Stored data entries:

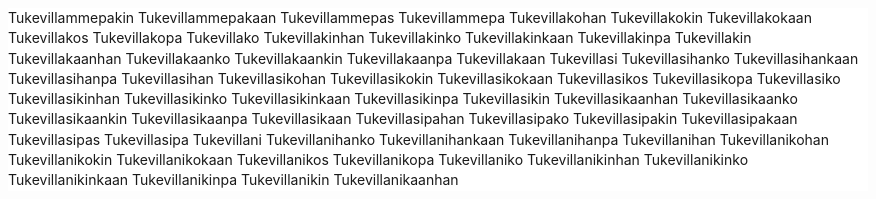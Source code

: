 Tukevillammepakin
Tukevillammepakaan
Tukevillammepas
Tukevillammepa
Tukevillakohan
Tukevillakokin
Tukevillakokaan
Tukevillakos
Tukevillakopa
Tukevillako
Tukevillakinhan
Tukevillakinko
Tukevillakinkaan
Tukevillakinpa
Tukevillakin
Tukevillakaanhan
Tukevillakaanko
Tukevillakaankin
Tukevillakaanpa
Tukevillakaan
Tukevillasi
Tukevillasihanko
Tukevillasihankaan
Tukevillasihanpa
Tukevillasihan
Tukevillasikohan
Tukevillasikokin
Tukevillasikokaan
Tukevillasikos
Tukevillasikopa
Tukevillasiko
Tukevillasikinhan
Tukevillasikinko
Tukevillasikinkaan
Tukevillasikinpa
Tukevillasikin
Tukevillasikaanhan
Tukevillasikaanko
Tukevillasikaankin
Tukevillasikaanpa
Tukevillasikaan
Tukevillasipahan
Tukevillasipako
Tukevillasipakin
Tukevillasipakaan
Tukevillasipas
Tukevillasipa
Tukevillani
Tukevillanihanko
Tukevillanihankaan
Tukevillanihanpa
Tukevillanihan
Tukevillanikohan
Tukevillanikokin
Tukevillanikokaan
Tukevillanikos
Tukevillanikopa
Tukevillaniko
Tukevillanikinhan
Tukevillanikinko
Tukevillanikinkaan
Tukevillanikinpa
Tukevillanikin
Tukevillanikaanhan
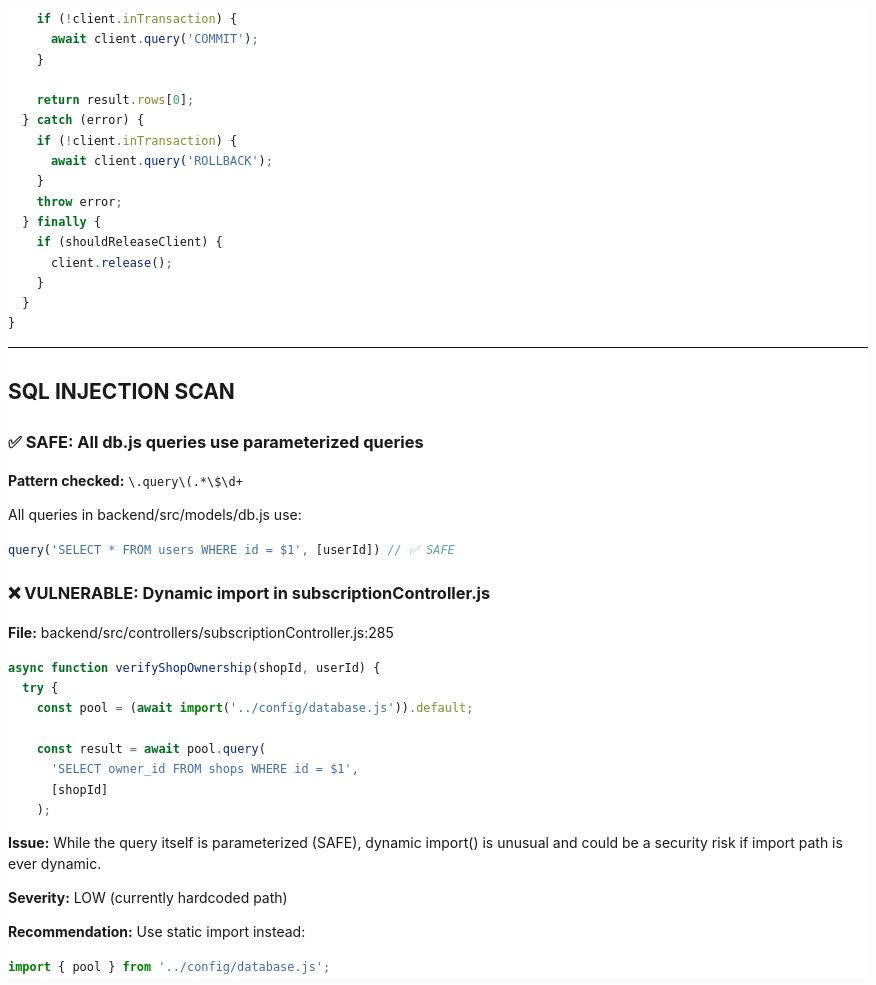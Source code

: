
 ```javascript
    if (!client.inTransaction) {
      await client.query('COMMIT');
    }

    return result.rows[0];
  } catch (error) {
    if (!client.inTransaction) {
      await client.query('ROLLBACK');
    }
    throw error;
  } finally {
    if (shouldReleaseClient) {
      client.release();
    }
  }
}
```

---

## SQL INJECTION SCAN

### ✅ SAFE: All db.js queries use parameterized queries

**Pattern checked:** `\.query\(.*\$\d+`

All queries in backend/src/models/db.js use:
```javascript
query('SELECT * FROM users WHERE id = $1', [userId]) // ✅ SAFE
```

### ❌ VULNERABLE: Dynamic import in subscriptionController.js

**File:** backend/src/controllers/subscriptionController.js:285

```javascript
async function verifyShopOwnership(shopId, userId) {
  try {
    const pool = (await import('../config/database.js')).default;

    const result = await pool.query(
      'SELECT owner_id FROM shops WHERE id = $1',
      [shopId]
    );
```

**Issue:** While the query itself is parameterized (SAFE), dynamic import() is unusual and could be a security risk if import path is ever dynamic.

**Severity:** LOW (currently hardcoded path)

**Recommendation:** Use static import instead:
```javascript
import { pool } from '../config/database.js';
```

--

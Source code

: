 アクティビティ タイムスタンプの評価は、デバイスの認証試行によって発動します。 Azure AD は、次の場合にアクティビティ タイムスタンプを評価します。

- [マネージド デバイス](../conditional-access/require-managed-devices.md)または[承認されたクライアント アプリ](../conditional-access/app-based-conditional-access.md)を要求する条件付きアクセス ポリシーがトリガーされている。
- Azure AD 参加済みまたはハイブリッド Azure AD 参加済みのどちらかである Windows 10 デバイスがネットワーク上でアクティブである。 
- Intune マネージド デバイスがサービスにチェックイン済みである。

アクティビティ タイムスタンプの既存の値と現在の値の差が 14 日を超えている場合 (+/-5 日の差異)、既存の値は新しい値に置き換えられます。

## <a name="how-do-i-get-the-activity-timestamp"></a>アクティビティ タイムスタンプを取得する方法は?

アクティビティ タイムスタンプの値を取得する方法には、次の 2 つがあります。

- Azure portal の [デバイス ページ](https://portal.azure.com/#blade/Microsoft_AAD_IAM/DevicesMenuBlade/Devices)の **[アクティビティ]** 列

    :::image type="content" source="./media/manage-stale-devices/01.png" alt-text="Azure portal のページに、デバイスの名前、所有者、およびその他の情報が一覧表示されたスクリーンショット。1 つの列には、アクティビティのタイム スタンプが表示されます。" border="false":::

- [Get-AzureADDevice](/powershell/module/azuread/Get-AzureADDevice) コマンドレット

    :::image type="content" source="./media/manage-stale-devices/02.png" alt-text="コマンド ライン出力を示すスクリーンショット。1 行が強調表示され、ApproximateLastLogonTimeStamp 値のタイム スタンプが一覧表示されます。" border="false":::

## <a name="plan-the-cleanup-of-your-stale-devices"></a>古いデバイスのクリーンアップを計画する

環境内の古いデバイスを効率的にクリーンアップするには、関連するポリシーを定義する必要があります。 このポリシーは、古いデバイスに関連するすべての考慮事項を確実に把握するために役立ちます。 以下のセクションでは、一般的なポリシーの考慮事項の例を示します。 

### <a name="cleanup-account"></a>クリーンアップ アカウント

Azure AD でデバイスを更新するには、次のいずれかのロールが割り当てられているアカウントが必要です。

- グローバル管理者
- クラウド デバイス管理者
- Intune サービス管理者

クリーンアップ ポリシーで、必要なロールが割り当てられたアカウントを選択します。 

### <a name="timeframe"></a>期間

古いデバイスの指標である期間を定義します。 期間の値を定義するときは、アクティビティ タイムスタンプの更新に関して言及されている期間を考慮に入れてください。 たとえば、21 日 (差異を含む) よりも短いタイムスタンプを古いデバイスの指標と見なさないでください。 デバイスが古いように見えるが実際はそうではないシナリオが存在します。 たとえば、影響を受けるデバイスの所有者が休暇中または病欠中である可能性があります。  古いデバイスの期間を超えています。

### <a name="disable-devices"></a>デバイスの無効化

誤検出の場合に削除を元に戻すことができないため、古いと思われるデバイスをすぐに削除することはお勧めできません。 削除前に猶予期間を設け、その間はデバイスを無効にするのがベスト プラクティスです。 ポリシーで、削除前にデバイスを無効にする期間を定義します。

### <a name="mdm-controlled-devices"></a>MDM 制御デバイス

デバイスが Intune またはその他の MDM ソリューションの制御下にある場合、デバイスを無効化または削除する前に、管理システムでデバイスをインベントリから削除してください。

WORK ITEM:
Some lines in the data above hold the string "path". Find and copy each of them.

RESPONSE:
**Issue:** While the query itself is parameterized (SAFE), dynamic import() is unusual and could be a security risk if import path is ever dynamic.
**Severity:** LOW (currently hardcoded path)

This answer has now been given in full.